** Opening Entries supplied block **

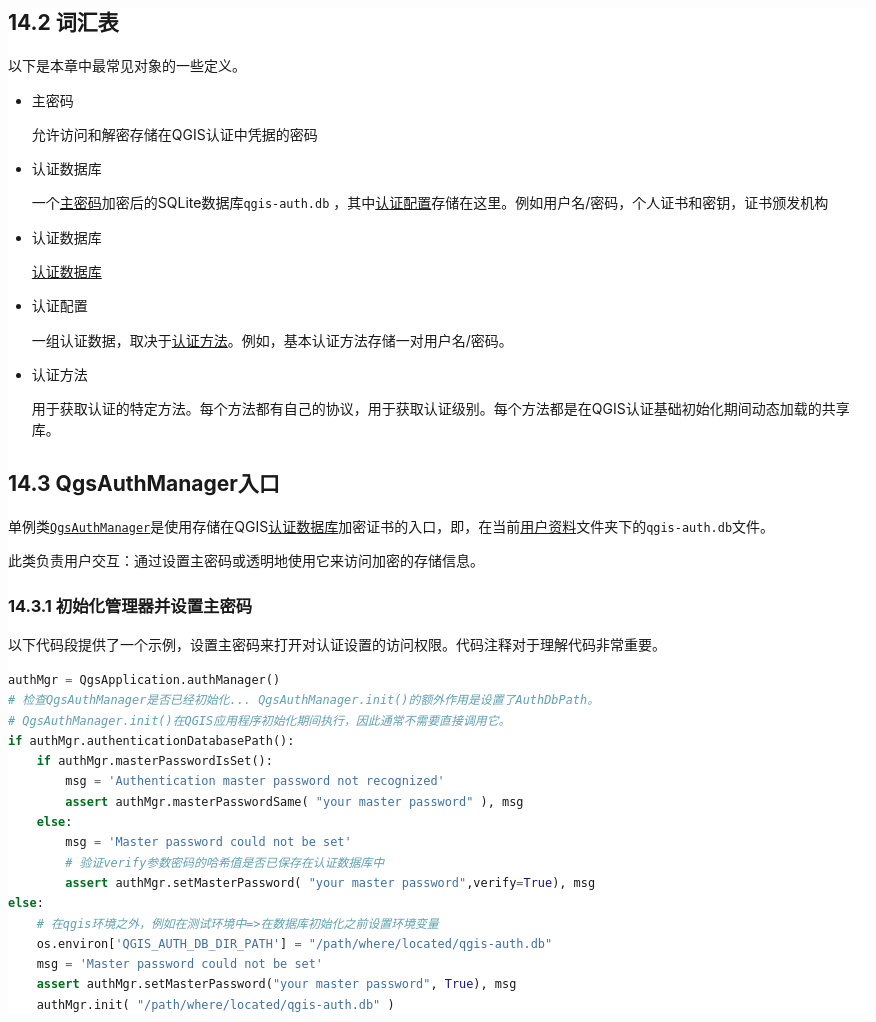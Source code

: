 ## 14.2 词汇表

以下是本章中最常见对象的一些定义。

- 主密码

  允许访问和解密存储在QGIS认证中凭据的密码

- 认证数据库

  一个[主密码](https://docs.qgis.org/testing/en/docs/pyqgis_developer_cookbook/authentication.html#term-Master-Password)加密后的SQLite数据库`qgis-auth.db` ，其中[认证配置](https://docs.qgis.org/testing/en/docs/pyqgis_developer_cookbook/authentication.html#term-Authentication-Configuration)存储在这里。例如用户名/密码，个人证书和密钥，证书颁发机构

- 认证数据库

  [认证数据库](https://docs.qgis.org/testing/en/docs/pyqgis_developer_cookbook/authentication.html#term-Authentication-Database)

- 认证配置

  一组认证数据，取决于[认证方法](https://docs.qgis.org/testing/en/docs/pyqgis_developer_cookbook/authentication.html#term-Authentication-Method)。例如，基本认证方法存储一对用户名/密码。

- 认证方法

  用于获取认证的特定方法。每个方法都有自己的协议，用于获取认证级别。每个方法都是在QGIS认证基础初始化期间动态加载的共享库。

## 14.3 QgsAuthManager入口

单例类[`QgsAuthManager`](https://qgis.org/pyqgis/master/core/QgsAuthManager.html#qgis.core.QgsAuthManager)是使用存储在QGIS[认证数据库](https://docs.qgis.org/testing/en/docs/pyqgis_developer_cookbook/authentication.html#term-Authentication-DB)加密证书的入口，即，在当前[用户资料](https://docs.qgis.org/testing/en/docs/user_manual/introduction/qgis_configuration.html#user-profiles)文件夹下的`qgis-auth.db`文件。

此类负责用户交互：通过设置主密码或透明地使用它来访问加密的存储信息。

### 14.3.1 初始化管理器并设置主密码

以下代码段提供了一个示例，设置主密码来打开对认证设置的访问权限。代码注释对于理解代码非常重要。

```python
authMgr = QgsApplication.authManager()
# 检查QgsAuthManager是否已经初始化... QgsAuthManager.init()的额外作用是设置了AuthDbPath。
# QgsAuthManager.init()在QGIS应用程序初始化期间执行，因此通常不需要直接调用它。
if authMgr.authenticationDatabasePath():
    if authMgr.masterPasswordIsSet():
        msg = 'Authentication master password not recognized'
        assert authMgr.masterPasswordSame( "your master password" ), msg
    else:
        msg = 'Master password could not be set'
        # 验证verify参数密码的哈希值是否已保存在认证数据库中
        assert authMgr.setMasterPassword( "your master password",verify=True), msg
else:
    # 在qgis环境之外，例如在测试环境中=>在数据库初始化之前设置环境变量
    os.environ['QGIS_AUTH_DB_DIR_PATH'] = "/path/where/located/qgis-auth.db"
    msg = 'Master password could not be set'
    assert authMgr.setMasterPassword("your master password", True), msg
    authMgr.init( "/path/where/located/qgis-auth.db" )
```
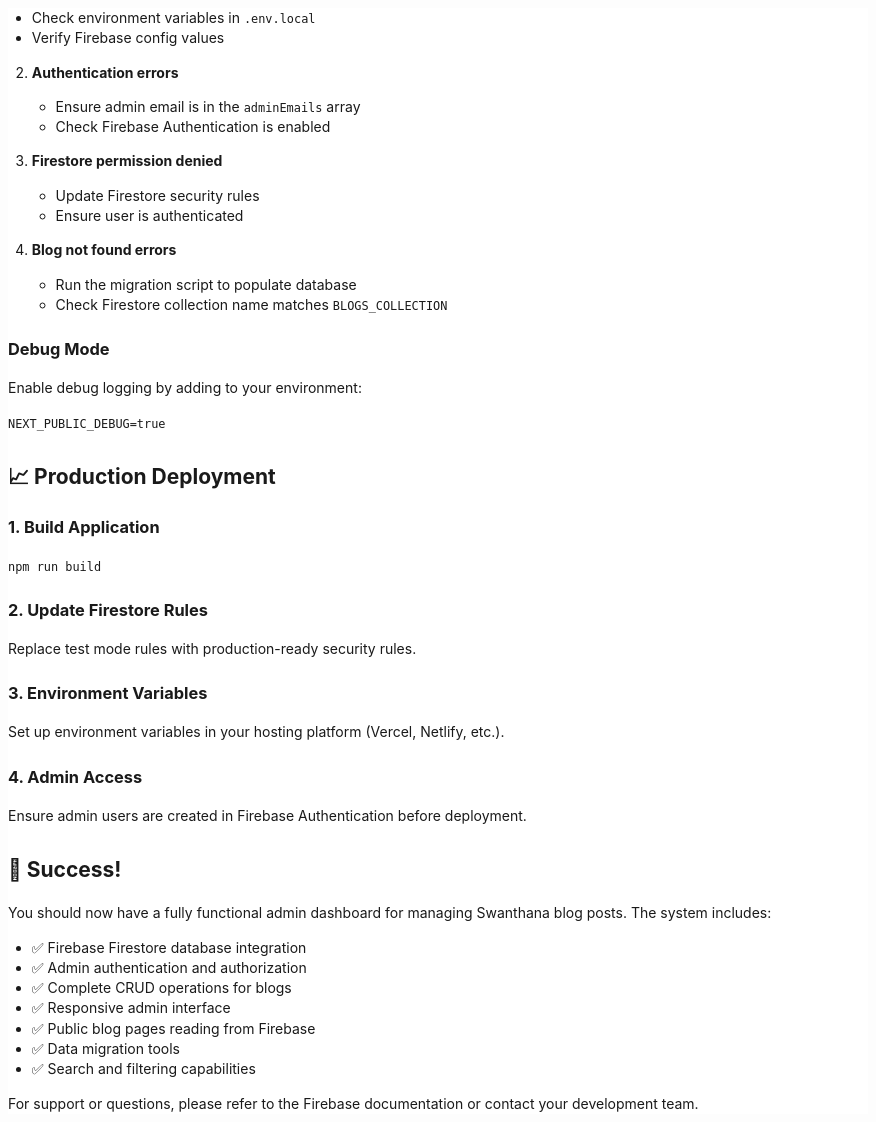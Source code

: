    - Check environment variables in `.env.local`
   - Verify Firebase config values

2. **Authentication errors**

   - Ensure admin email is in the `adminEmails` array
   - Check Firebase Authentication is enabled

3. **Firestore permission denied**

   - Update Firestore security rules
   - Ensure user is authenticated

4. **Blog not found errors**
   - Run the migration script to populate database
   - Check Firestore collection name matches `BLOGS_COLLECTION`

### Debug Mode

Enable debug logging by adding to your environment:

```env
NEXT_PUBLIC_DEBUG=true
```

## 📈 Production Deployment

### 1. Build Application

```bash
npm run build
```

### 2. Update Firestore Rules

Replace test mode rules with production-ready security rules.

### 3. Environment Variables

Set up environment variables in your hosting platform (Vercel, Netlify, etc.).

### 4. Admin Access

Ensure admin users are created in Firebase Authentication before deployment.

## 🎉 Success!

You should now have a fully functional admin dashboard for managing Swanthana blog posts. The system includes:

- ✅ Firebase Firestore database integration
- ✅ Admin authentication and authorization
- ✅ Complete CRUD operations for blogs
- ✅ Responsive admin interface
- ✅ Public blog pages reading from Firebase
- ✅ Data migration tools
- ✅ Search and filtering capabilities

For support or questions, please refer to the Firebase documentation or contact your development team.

** Closing Entries supplied block **

- [Task requirements]:
Search each line of the data above for "html", and copy the lines where it occurs.

- [Solution]:
  一个[主密码](https://docs.qgis.org/testing/en/docs/pyqgis_developer_cookbook/authentication.html#term-Master-Password)加密后的SQLite数据库`qgis-auth.db` ，其中[认证配置](https://docs.qgis.org/testing/en/docs/pyqgis_developer_cookbook/authentication.html#term-Authentication-Configuration)存储在这里。例如用户名/密码，个人证书和密钥，证书颁发机构
  [认证数据库](https://docs.qgis.org/testing/en/docs/pyqgis_developer_cookbook/authentication.html#term-Authentication-Database)
  一组认证数据，取决于[认证方法](https://docs.qgis.org/testing/en/docs/pyqgis_developer_cookbook/authentication.html#term-Authentication-Method)。例如，基本认证方法存储一对用户名/密码。
单例类[`QgsAuthManager`](https://qgis.org/pyqgis/master/core/QgsAuthManager.html#qgis.core.QgsAuthManager)是使用存储在QGIS[认证数据库](https://docs.qgis.org/testing/en/docs/pyqgis_developer_cookbook/authentication.html#term-Authentication-DB)加密证书的入口，即，在当前[用户资料](https://docs.qgis.org/testing/en/docs/user_manual/introduction/qgis_configuration.html#user-profiles)文件夹下的`qgis-auth.db`文件。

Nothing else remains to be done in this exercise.